The short answer: our watches are built to be reliable tools, not precious jewelry. They're made for those who intend to treat them as such, and who aren't afraid of a little wear and tear. And this used to be the norm—watches were actually used as instruments.
So let's start there.
From left to right:
Omega Speedmaster Moonwatch (c.1967-present): As indicated by the name, the first watch on the moon.
Rolex Submariner ref. 6538 (c. 1955-1959): made famous by Sean Connery, as James Bond, in Dr. No, Goldfinger, From Russia with Love, and Thunderball.
Tudor Submariner ref. 9041/0 (c. 1975-1983): used by French Navy ("Marine Nationale") divers/combat swimmers.
These icons used plastic crystals (in fact, the Speedmaster still has the option to this day); they looked great and could take a beating. But since their time, priorities have shifted, with watches viewed more as status symbols. So it makes more sense for the luxury-oriented industry to shift towards hard-to-scratch sapphire from hard-to-break plexi (without mentioning the marketability of the word "sapphire" itself).
But the difference in form and function remains. Plexi is the more transparent material. It has less glare, because plexi tends to refract more than it reflects (compared to sapphire or mineral glass). It will sparkle rather than mirror, which is why the term "warmth" is often used by vintage watch aficionados to describe plexi's optical qualities, as opposed to the cold reflections of sapphire or glass. It's also harder to smudge.
"Given the choice between acrylic or sapphire, I’ll always choose acrylic for its warmth..."

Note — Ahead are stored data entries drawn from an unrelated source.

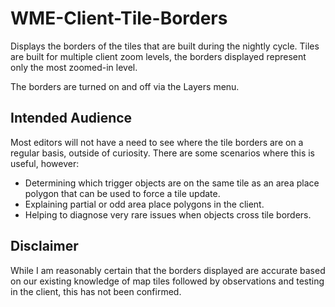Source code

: # WME-Client-Tile-Borders

Displays the borders of the tiles that are built during the nightly cycle. Tiles are built for multiple client zoom levels, the borders displayed represent only the most zoomed-in level.

The borders are turned on and off via the Layers menu.

## Intended Audience

Most editors will not have a need to see where the tile borders are on a regular basis, outside of curiosity. There are some scenarios where this is useful, however:

- Determining which trigger objects are on the same tile as an area place polygon that can be used to force a tile update.
- Explaining partial or odd area place polygons in the client.
- Helping to diagnose very rare issues when objects cross tile borders.

## Disclaimer

While I am reasonably certain that the borders displayed are accurate based on our existing knowledge of map tiles followed by observations and testing in the client, this has not been confirmed.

Structurally, plexi is more flexible, which makes it more resistant to impact. And if it does break, it's much more likely to crack rather than shatter, which better protects the inner components of a watch. It's true that this flexibility makes plexi easier to scratch (sapphire is the opposite; it's much harder to scratch but more prone to shatter). But the good news is that marks can easily be buffed out with virtually any polishing compound.

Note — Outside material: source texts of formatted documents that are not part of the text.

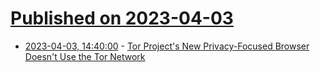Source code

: # [Published on 2023-04-03](index.md)

* [2023-04-03, 14:40:00](https://yro.slashdot.org/story/23/04/03/1437216/tor-projects-new-privacy-focused-browser-doesnt-use-the-tor-network?utm_source=rss1.0mainlinkanon&utm_medium=feed) - [Tor Project's New Privacy-Focused Browser Doesn't Use the Tor Network](https://yro.slashdot.org/story/23/04/03/1437216/tor-projects-new-privacy-focused-browser-doesnt-use-the-tor-network?utm_source=rss1.0mainlinkanon&utm_medium=feed)
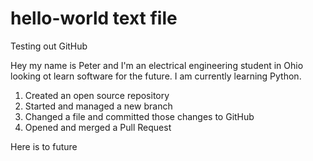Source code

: # hello-world text file
Testing out GitHub

Hey my name is Peter and I'm an electrical engineering student in Ohio looking ot learn software for the future.
I am currently learning Python. 


1. Created an open source repository
2. Started and managed a new branch
3. Changed a file and committed those changes to GitHub
4. Opened and merged a Pull Request

Here is to future 
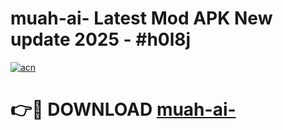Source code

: # muah-ai- Latest Mod APK New update 2025 - #h0l8j

[![acn](https://github.com/user-attachments/assets/0f9c940e-d8b0-45ae-aac7-cd30a18b3e1c)](https://app.mediaupload.pro?title=muah-ai-&ref=22-F2)

# 👉🔴 DOWNLOAD [muah-ai-](https://app.mediaupload.pro?title=muah-ai-&ref=22-F2)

It's that easy: scratches before and after a quick application of Polywatch.
Since we're romantic nostalgics, the choice to go with plexi was obvious, but it actually wasn't easy. Mounting a plexi crystal on a dive watch is quite difficult and has become somewhat of a lost art. Most case suppliers simply couldn't do it, having been accustomed to sapphire and mineral glass for so long (they're much easier to work with, because they only require a plastic I-ring on the outer diameter of the crystal).
It took some trial and error, but we were able to successfully adopt a mechanism known as the "armored glass" method, used by Omega in the 1950s and 60s, that deploys a steel tension ring on the crystal's inner diameter. It's more expensive to make it this way, but to us, the cost was more than worth it.
Armored glass: using a steel tension ring (encircled) for water resistance
We love plexi because it allows us to time travel a little bit. But we use it not only for the sake of nostalgia; it's not just to call back to an era of watches as instruments. On its own, plexi still looks fantastic and is still extremely practical. It's just as good now as it was back then.